Windows Vista導入意欲の推移
図3●Windows Vista導入意欲の推移
時間の経過とともに,Windows Vistaへの抵抗感が薄れてきているのがうかがえる。Service Pack 1も登場し,そろそろ枯れたOSとして認知されつつあるのではないだろうか。

 導入意思を持っていると判断できる「すぐにでも導入したい」から「いずれは導入したいが今のところ考えていない」までの4つの回答のシェアは,8カ月前の50.6%から63.1%へと上昇。一方で,「導入したいとは思わない」と導入意思がない回答をしたユーザーのシェアは,8カ月前の33.9%から29.0%へと減った。このことから,企業ユーザーのWindows Vistaへの抵抗感は薄れてきていると言ってもよいのではないだろうか。

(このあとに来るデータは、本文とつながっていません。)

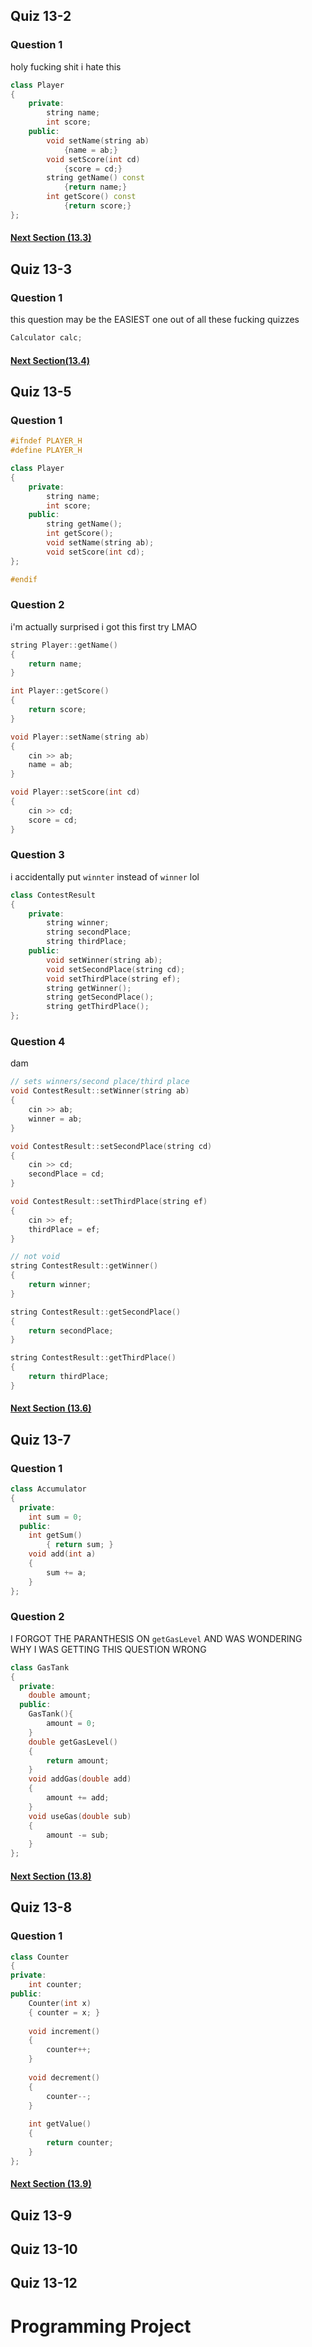## Quiz 13-2
### Question 1
holy fucking shit i hate this
```c++
class Player
{
    private:
        string name;
        int score;
    public:
        void setName(string ab)
            {name = ab;}
        void setScore(int cd) 
            {score = cd;}
        string getName() const
            {return name;}
        int getScore() const
            {return score;}
};
```
#### [Next Section (13.3)](13.3%20-%20Defining%20an%20Instance%20of%20a%20Class.md)

## Quiz 13-3
### Question 1
this question may be the EASIEST one out of all these fucking quizzes
```c++
Calculator calc;
```
#### [Next Section(13.4)](13.4%20-%20Why%20Have%20Private%20Members.md)


## Quiz 13-5
### Question 1
```c++
#ifndef PLAYER_H
#define PLAYER_H

class Player
{
    private:
        string name;
        int score;
    public:    
        string getName();
        int getScore();
        void setName(string ab);
        void setScore(int cd);
};

#endif
```

### Question 2
i'm actually surprised i got this first try LMAO
```c++
string Player::getName()
{
    return name;
}

int Player::getScore()
{
    return score;
}

void Player::setName(string ab)
{
    cin >> ab;
    name = ab;
}

void Player::setScore(int cd)
{
    cin >> cd;
    score = cd;
}


```

### Question 3
i accidentally put `winnter` instead of `winner` lol
```c++
class ContestResult
{
    private:
        string winner;
        string secondPlace;
        string thirdPlace;
    public:
        void setWinner(string ab);
        void setSecondPlace(string cd);
        void setThirdPlace(string ef);
        string getWinner();
        string getSecondPlace();
        string getThirdPlace();
};
```

### Question 4
dam
```c++
// sets winners/second place/third place
void ContestResult::setWinner(string ab)
{
    cin >> ab;
    winner = ab;
}

void ContestResult::setSecondPlace(string cd)
{
    cin >> cd;
    secondPlace = cd; 
}

void ContestResult::setThirdPlace(string ef)
{
    cin >> ef;
    thirdPlace = ef;
}

// not void
string ContestResult::getWinner()
{
    return winner;
}

string ContestResult::getSecondPlace()
{
    return secondPlace;
}

string ContestResult::getThirdPlace()
{
    return thirdPlace;
}
```

#### [Next Section (13.6)](13.6%20-%20Inline%20Member%20Functions.md)
## Quiz 13-7
### Question 1
```c++
class Accumulator
{
  private:
    int sum = 0;
  public:
    int getSum()
        { return sum; }
    void add(int a)
    {
        sum += a;
    }
};
```

### Question 2
I FORGOT THE PARANTHESIS ON `getGasLevel` AND WAS WONDERING WHY I WAS GETTING THIS QUESTION WRONG
```c++
class GasTank 
{
  private:
    double amount;
  public:
    GasTank(){
        amount = 0;
    }
    double getGasLevel()
    {
        return amount;
    }
    void addGas(double add)
    { 
        amount += add; 
    }
    void useGas(double sub)
    {
        amount -= sub;
    }
};
```

#### [Next Section (13.8)](13.8%20-%20Passing%20Arguments%20to%20Constructors.md)

## Quiz 13-8
### Question 1
```c++
class Counter
{
private:
	int counter;
public:
	Counter(int x)
	{ counter = x; }
	
	void increment()
	{
	    counter++;
	}
	
	void decrement()
	{
	    counter--;
	}
	
	int getValue()
	{
	    return counter;
	}
};
```

#### [Next Section (13.9)](13.9%20-%20Destructors.md)

## Quiz 13-9

## Quiz 13-10

## Quiz 13-12

# Programming Project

 自由記入欄では,VistaというOSそのものには抵抗はないが,単に「Service Pack 1が安定したら移行予定」という,OSが枯れて安定してから導入を始めるという保守的な見方が目立った。これには説得力がある。Windows XPが人気である理由も,歴史が長く安定しているということであろう。Windows VistaがService Pack 2を出す頃になると,現在のWindows XP並みの好評価を得るのかも知れない。反対に,革新的な見方として興味深かったのは,「Vistaは飛ばしてVistaの次のOSを入れたい」とする期待感だった。